WORK TO BE COMPLETED
Word for word, restate the entries below from their first line through the line that contains "Ainsi, les espèces".

TASK INPUTS below:

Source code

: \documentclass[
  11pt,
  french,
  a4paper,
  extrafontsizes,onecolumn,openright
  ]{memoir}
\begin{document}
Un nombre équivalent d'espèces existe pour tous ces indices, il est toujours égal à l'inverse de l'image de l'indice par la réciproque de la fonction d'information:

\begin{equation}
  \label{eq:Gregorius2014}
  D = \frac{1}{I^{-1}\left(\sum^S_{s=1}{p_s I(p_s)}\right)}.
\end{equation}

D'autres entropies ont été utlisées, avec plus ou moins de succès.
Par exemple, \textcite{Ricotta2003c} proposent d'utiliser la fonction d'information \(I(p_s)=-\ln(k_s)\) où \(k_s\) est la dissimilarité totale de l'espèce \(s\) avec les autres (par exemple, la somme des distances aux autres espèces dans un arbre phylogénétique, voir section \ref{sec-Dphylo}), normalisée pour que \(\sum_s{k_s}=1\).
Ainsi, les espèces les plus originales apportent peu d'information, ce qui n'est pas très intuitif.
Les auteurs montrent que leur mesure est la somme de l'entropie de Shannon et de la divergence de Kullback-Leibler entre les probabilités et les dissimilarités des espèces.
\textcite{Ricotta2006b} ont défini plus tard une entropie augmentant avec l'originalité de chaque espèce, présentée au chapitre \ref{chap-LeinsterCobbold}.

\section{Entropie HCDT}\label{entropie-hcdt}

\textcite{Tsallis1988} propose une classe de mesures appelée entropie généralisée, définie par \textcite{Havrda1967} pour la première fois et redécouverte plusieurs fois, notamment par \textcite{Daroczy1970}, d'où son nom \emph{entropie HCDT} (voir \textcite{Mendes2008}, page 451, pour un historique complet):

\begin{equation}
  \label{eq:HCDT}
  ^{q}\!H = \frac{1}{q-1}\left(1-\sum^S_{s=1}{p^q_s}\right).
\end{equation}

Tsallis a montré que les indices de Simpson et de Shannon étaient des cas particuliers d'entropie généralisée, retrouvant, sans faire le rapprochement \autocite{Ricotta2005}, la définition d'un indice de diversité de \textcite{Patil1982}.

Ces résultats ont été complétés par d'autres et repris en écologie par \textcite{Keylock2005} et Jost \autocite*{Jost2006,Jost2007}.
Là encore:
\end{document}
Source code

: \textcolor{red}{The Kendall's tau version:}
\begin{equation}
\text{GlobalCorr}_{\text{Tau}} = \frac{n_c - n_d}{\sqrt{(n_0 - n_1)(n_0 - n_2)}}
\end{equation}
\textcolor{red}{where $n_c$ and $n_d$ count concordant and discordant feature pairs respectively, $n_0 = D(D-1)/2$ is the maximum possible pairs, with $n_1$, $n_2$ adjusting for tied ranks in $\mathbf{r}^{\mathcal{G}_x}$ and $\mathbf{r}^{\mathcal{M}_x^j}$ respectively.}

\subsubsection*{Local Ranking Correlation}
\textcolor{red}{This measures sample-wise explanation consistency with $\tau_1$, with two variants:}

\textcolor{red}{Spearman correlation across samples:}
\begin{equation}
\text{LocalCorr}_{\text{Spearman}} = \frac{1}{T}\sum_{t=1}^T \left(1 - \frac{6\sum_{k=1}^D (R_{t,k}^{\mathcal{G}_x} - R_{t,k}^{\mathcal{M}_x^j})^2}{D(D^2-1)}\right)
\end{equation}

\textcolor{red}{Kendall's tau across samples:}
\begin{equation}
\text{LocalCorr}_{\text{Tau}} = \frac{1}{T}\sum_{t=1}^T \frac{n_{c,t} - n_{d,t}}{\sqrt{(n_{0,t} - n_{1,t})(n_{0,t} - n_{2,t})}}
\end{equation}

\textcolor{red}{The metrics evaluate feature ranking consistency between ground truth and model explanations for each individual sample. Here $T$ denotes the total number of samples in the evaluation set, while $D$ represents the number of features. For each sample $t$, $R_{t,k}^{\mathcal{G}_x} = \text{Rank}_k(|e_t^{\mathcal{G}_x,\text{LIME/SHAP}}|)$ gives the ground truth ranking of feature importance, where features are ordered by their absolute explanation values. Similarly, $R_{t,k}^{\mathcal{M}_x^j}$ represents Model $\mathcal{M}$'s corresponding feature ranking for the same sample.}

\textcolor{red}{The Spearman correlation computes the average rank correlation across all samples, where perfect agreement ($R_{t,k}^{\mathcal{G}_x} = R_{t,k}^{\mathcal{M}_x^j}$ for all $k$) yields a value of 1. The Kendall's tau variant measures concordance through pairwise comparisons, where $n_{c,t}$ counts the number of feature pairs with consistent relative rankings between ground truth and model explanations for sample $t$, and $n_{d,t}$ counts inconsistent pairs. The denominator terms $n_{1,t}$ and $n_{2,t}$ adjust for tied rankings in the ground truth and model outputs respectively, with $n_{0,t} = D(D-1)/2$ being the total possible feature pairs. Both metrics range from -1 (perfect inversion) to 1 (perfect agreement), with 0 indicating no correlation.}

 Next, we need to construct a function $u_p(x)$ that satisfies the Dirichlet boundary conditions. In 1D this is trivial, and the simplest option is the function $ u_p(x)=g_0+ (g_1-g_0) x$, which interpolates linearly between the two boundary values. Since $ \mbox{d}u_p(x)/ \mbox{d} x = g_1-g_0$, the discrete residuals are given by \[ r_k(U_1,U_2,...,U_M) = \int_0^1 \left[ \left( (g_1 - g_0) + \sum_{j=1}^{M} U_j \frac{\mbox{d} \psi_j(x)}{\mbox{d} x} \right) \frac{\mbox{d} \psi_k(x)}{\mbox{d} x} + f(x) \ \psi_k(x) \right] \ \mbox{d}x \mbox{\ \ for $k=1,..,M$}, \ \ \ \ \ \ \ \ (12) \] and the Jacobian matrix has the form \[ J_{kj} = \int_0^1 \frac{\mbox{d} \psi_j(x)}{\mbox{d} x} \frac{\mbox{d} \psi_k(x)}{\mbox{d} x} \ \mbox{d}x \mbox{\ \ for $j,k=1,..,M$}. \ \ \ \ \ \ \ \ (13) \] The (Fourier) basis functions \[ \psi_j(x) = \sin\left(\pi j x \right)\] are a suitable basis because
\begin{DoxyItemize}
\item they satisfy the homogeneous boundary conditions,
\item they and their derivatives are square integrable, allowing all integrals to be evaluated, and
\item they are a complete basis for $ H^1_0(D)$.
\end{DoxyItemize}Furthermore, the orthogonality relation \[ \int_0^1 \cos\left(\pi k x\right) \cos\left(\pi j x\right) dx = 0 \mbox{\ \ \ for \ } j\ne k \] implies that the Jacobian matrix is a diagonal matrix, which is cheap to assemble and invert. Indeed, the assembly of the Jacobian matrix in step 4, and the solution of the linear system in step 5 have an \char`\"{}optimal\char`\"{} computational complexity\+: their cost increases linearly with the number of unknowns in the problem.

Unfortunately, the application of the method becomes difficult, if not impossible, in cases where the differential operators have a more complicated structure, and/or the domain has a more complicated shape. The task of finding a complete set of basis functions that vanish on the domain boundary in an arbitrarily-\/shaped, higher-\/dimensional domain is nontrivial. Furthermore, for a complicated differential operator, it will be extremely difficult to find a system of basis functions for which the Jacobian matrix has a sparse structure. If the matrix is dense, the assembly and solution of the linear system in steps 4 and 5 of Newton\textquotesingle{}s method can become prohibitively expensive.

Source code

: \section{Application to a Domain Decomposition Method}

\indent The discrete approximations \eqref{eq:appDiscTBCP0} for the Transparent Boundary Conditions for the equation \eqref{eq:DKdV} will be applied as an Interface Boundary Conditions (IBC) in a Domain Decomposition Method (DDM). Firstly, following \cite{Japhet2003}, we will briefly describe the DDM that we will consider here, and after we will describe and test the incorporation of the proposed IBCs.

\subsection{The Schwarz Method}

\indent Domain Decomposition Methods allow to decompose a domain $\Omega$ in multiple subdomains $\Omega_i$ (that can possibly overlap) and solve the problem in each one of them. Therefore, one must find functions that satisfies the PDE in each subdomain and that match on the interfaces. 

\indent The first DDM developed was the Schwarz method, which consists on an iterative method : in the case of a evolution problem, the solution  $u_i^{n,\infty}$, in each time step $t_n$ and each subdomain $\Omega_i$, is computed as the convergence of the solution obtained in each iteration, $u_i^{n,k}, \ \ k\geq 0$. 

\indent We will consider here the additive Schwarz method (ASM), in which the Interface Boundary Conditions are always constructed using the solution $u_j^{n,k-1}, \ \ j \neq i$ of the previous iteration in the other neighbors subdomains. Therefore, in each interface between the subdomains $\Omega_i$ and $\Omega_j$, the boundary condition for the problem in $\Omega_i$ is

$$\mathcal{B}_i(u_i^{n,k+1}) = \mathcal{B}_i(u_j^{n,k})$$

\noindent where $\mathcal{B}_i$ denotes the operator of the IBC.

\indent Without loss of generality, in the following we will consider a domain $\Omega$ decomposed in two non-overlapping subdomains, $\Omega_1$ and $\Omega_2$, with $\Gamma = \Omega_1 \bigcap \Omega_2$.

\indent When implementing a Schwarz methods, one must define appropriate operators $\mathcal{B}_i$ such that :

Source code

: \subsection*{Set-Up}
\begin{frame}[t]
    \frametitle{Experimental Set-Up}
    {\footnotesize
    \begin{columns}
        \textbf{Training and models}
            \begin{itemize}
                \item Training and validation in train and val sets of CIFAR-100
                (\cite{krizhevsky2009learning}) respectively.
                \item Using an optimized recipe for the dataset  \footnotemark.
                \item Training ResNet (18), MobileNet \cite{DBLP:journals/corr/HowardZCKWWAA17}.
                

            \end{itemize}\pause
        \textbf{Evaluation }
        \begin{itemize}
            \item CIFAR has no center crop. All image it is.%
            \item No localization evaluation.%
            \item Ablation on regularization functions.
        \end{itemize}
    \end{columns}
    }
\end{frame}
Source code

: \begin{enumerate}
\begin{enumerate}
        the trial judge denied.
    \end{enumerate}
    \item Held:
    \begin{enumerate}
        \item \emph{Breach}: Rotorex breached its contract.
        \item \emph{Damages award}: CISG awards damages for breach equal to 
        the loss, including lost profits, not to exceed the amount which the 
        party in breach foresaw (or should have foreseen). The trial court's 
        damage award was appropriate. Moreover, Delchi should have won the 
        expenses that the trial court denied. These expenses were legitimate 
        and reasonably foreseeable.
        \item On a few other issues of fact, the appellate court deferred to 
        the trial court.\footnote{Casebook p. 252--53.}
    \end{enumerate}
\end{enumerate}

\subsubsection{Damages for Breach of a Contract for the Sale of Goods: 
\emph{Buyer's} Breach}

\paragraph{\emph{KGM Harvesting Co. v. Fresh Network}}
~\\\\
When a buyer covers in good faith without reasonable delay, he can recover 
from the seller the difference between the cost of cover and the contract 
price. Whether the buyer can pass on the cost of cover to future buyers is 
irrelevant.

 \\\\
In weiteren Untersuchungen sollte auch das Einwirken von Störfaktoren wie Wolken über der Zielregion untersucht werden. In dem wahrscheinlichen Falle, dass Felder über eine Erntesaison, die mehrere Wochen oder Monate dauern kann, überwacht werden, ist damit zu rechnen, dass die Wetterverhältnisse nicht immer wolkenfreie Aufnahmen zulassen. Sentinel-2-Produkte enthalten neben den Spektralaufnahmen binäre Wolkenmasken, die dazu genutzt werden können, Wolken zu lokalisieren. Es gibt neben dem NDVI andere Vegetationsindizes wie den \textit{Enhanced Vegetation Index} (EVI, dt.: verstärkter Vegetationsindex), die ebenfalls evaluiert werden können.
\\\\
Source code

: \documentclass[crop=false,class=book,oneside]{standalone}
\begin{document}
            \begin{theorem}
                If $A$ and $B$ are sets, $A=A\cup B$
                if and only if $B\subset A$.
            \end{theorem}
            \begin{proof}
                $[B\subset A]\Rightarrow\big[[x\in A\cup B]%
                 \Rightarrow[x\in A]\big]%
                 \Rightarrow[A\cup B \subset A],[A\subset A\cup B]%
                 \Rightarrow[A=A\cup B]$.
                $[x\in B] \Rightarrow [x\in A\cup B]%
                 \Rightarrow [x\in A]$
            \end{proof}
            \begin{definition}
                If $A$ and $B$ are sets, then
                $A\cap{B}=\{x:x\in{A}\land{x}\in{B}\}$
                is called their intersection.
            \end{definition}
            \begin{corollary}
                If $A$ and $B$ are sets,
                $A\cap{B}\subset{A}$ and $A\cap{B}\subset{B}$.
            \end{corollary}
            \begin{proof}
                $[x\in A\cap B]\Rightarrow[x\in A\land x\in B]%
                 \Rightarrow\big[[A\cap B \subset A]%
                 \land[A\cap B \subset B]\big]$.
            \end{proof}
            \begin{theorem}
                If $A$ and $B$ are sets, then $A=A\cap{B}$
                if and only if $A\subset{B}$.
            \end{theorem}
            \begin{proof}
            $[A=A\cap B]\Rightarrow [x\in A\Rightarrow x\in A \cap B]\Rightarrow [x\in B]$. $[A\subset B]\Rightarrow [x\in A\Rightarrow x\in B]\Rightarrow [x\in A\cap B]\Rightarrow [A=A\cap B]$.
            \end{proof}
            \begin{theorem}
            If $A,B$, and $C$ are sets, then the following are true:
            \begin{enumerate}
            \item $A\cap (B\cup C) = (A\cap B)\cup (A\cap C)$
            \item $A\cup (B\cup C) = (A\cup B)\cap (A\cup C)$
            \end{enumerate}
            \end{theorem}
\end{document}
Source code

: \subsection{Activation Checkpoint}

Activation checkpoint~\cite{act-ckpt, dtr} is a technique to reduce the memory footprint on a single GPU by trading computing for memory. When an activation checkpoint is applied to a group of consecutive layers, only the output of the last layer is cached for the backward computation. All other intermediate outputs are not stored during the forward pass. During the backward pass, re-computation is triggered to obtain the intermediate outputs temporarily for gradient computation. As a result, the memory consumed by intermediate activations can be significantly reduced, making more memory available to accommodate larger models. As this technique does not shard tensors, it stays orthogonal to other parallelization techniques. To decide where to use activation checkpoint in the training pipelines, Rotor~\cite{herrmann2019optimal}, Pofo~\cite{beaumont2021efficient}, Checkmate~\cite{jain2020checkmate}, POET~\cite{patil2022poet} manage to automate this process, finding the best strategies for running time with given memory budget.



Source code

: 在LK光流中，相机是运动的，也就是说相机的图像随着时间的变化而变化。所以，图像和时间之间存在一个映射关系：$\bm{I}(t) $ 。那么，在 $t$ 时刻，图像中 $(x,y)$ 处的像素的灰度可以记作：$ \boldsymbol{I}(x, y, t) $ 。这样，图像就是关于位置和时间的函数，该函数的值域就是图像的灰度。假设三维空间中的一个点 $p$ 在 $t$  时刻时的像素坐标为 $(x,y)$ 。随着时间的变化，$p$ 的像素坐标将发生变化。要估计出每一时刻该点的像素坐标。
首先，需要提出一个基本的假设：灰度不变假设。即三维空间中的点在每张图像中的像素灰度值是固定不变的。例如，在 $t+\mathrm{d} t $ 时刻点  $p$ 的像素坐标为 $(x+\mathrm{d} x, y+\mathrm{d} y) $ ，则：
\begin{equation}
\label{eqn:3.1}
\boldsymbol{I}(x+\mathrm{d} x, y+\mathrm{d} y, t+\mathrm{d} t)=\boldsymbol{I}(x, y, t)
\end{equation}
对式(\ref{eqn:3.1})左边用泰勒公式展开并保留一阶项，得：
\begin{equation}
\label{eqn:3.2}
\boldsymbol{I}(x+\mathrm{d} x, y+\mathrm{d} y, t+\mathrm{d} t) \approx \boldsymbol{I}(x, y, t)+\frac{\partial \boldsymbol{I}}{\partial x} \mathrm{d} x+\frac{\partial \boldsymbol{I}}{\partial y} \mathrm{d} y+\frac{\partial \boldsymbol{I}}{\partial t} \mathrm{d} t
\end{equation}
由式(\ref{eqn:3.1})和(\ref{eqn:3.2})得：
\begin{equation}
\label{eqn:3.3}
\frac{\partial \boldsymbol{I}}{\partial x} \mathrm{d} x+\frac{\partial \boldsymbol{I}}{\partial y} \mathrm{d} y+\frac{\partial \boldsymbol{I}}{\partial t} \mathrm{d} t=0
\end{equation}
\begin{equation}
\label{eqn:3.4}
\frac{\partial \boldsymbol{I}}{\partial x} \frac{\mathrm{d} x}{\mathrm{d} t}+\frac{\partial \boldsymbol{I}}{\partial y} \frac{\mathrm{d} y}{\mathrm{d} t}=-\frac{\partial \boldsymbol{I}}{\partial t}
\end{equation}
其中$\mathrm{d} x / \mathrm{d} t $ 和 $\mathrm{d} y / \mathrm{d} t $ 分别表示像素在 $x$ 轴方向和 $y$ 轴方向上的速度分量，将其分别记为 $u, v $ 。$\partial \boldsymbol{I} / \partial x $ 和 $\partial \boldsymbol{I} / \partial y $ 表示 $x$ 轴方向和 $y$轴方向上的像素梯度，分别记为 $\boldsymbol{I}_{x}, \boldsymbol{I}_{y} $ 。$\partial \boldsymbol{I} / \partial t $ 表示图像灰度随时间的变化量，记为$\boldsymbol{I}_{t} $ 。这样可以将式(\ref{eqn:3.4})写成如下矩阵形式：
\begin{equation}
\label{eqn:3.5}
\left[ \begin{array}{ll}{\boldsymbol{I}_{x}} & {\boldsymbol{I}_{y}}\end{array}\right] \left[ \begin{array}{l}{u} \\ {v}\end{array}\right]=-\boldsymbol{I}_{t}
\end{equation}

End of TASK INPUTS.

SOLUTION BELOW
Source code

: \documentclass[
  11pt,
  french,
  a4paper,
  extrafontsizes,onecolumn,openright
  ]{memoir}
\begin{document}
Un nombre équivalent d'espèces existe pour tous ces indices, il est toujours égal à l'inverse de l'image de l'indice par la réciproque de la fonction d'information:

\begin{equation}
  \label{eq:Gregorius2014}
  D = \frac{1}{I^{-1}\left(\sum^S_{s=1}{p_s I(p_s)}\right)}.
\end{equation}

D'autres entropies ont été utlisées, avec plus ou moins de succès.
Par exemple, \textcite{Ricotta2003c} proposent d'utiliser la fonction d'information \(I(p_s)=-\ln(k_s)\) où \(k_s\) est la dissimilarité totale de l'espèce \(s\) avec les autres (par exemple, la somme des distances aux autres espèces dans un arbre phylogénétique, voir section \ref{sec-Dphylo}), normalisée pour que \(\sum_s{k_s}=1\).
Ainsi, les espèces les plus originales apportent peu d'information, ce qui n'est pas très intuitif.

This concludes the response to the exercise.